Today’s Western Mail article made me realise just how little public attention has been paid to Plaid’s internal election for a President. I suspect that most observers feel that it will make very little difference to Welsh politics; and reading today’s article certainly left me wondering why on earth the election is taking place. There certainly doesn’t seem to be any hint of a real political or philosophical debate going on.
Belying the title given to the Western Mail article, the substance of the debate, such as it is, seems to be that Llwyd will demand a trebling of the membership (typical of an MP to believe that decreeing something to be so makes it happen!), whilst Iwan will embrace new technology methods of campaigning.
If there’s no real debate about direction, I’m not sure that there’s any real contest taking place in electoral terms either. A quick look at both contenders’ websites suggests that Iwan has the endorsement of just about every significant figure in the party, whereas Llwyd has the other two MPs (well, they could hardly refuse to support their leader without fatally damaging his campaign, could they?), and Cynog Dafis. He also claims the leader of another party (Alex Salmond), and an ex-member of Plaid (Robyn Lewis) as supporters, although since neither of them has a vote, it doesn’t actually mean a lot.

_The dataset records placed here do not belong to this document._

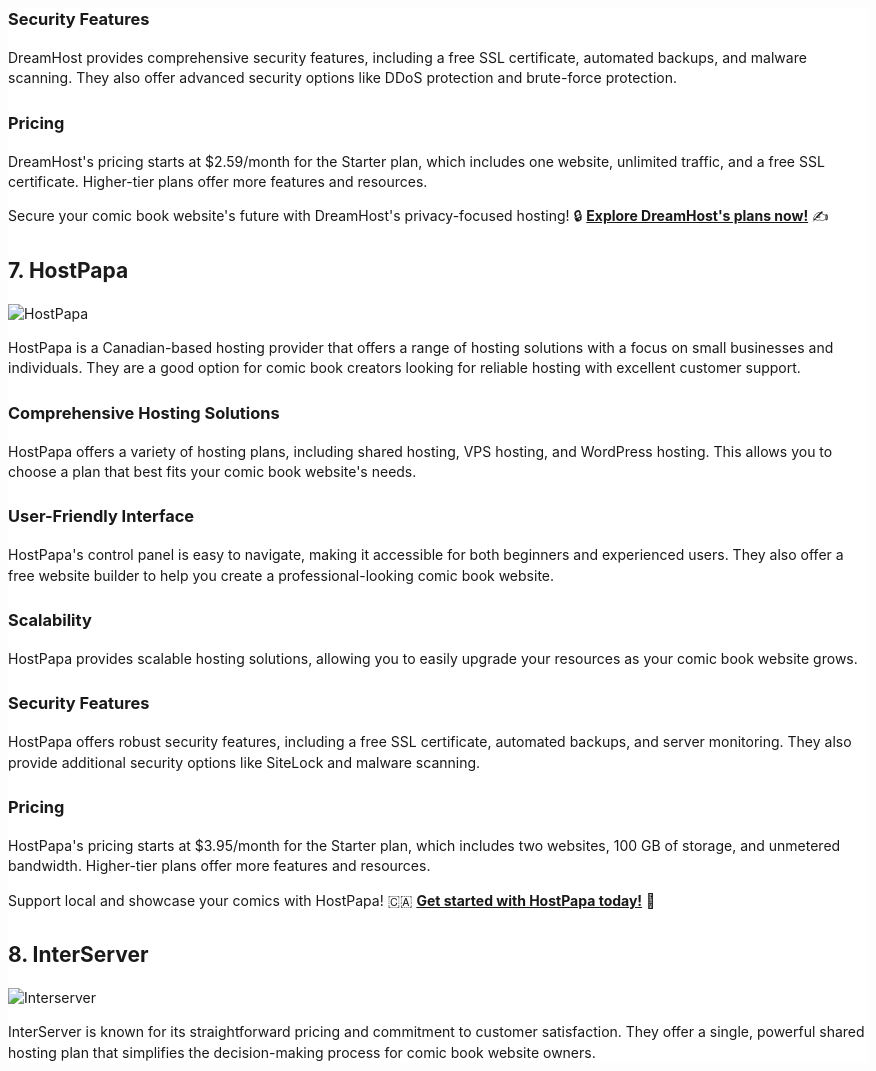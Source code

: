 ### Security Features
DreamHost provides comprehensive security features, including a free SSL certificate, automated backups, and malware scanning. They also offer advanced security options like DDoS protection and brute-force protection.

### Pricing
DreamHost's pricing starts at $2.59/month for the Starter plan, which includes one website, unlimited traffic, and a free SSL certificate. Higher-tier plans offer more features and resources.

Secure your comic book website's future with DreamHost's privacy-focused hosting! 🔒 [**Explore DreamHost's plans now!**](https://snipitx.com/dreamhost-jy) ✍️

## 7. HostPapa

![HostPapa](https://i.imgur.com/ouDTkvl.jpeg "HostPapa Hosting")

HostPapa is a Canadian-based hosting provider that offers a range of hosting solutions with a focus on small businesses and individuals. They are a good option for comic book creators looking for reliable hosting with excellent customer support.

### Comprehensive Hosting Solutions
HostPapa offers a variety of hosting plans, including shared hosting, VPS hosting, and WordPress hosting. This allows you to choose a plan that best fits your comic book website's needs.

### User-Friendly Interface
HostPapa's control panel is easy to navigate, making it accessible for both beginners and experienced users. They also offer a free website builder to help you create a professional-looking comic book website.

### Scalability
HostPapa provides scalable hosting solutions, allowing you to easily upgrade your resources as your comic book website grows.

### Security Features
HostPapa offers robust security features, including a free SSL certificate, automated backups, and server monitoring. They also provide additional security options like SiteLock and malware scanning.

### Pricing
HostPapa's pricing starts at $3.95/month for the Starter plan, which includes two websites, 100 GB of storage, and unmetered bandwidth. Higher-tier plans offer more features and resources.

Support local and showcase your comics with HostPapa! 🇨🇦 [**Get started with HostPapa today!**](https://snipitx.com/hostpapa-jy) 🚀

## 8. InterServer

![Interserver](https://i.imgur.com/OM5dOEW.jpeg "Interserver Hosting")

InterServer is known for its straightforward pricing and commitment to customer satisfaction. They offer a single, powerful shared hosting plan that simplifies the decision-making process for comic book website owners.
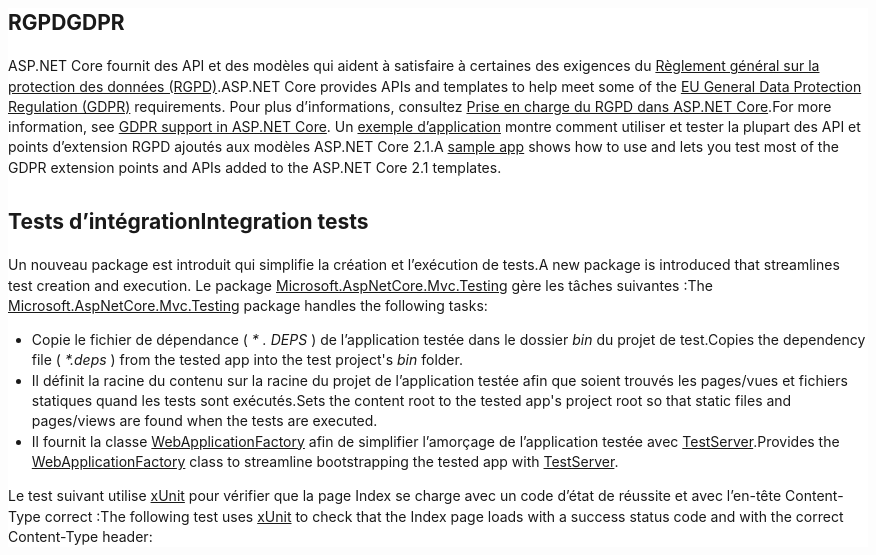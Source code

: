 ## <a name="gdpr"></a><span data-ttu-id="e98b6-160">RGPD</span><span class="sxs-lookup"><span data-stu-id="e98b6-160">GDPR</span></span>

<span data-ttu-id="e98b6-161">ASP.NET Core fournit des API et des modèles qui aident à satisfaire à certaines des exigences du [Règlement général sur la protection des données (RGPD)](https://www.eugdpr.org/).</span><span class="sxs-lookup"><span data-stu-id="e98b6-161">ASP.NET Core provides APIs and templates to help meet some of the [EU General Data Protection Regulation (GDPR)](https://www.eugdpr.org/) requirements.</span></span> <span data-ttu-id="e98b6-162">Pour plus d’informations, consultez [Prise en charge du RGPD dans ASP.NET Core](xref:security/gdpr).</span><span class="sxs-lookup"><span data-stu-id="e98b6-162">For more information, see [GDPR support in ASP.NET Core](xref:security/gdpr).</span></span> <span data-ttu-id="e98b6-163">Un [exemple d’application](https://github.com/dotnet/AspNetCore.Docs/tree/live/aspnetcore/security/gdpr/sample) montre comment utiliser et tester la plupart des API et points d’extension RGPD ajoutés aux modèles ASP.NET Core 2.1.</span><span class="sxs-lookup"><span data-stu-id="e98b6-163">A [sample app](https://github.com/dotnet/AspNetCore.Docs/tree/live/aspnetcore/security/gdpr/sample) shows how to use and lets you test most of the GDPR extension points and APIs added to the ASP.NET Core 2.1 templates.</span></span>

## <a name="integration-tests"></a><span data-ttu-id="e98b6-164">Tests d’intégration</span><span class="sxs-lookup"><span data-stu-id="e98b6-164">Integration tests</span></span>

<span data-ttu-id="e98b6-165">Un nouveau package est introduit qui simplifie la création et l’exécution de tests.</span><span class="sxs-lookup"><span data-stu-id="e98b6-165">A new package is introduced that streamlines test creation and execution.</span></span> <span data-ttu-id="e98b6-166">Le package [Microsoft.AspNetCore.Mvc.Testing](https://www.nuget.org/packages/Microsoft.AspNetCore.Mvc.Testing/) gère les tâches suivantes :</span><span class="sxs-lookup"><span data-stu-id="e98b6-166">The [Microsoft.AspNetCore.Mvc.Testing](https://www.nuget.org/packages/Microsoft.AspNetCore.Mvc.Testing/) package handles the following tasks:</span></span>

* <span data-ttu-id="e98b6-167">Copie le fichier de dépendance ( *\* . DEPS* ) de l’application testée dans le dossier *bin* du projet de test.</span><span class="sxs-lookup"><span data-stu-id="e98b6-167">Copies the dependency file ( *\*.deps* ) from the tested app into the test project's *bin* folder.</span></span>
* <span data-ttu-id="e98b6-168">Il définit la racine du contenu sur la racine du projet de l’application testée afin que soient trouvés les pages/vues et fichiers statiques quand les tests sont exécutés.</span><span class="sxs-lookup"><span data-stu-id="e98b6-168">Sets the content root to the tested app's project root so that static files and pages/views are found when the tests are executed.</span></span>
* <span data-ttu-id="e98b6-169">Il fournit la classe [WebApplicationFactory](/dotnet/api/microsoft.aspnetcore.mvc.testing.webapplicationfactory-1) afin de simplifier l’amorçage de l’application testée avec [TestServer](/dotnet/api/microsoft.aspnetcore.testhost.testserver).</span><span class="sxs-lookup"><span data-stu-id="e98b6-169">Provides the [WebApplicationFactory](/dotnet/api/microsoft.aspnetcore.mvc.testing.webapplicationfactory-1) class to streamline bootstrapping the tested app with [TestServer](/dotnet/api/microsoft.aspnetcore.testhost.testserver).</span></span>

<span data-ttu-id="e98b6-170">Le test suivant utilise [xUnit](https://xunit.github.io/) pour vérifier que la page Index se charge avec un code d’état de réussite et avec l’en-tête Content-Type correct :</span><span class="sxs-lookup"><span data-stu-id="e98b6-170">The following test uses [xUnit](https://xunit.github.io/) to check that the Index page loads with a success status code and with the correct Content-Type header:</span></span>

A quick sample of Plaid acquaintances suggests that the result will be a walk-over for Iwan, and that, for me, is where an otherwise boring election starts to get interesting. Just what are the implications if Plaid’s parliamentary leader is heavily defeated in an election which he himself forced upon his party for reasons which remain entirely unclear to most? How wide does the margin of defeat need to be before his position becomes untenable?
There is an obvious successor in the shape of Adam Price. It strikes me that Llwyd’s last stand could actually bring about a bigger change in Welsh politics than might at first sight appear – albeit not the one he intended - as an entirely accidental by-product. I really love the law of unintended consequences.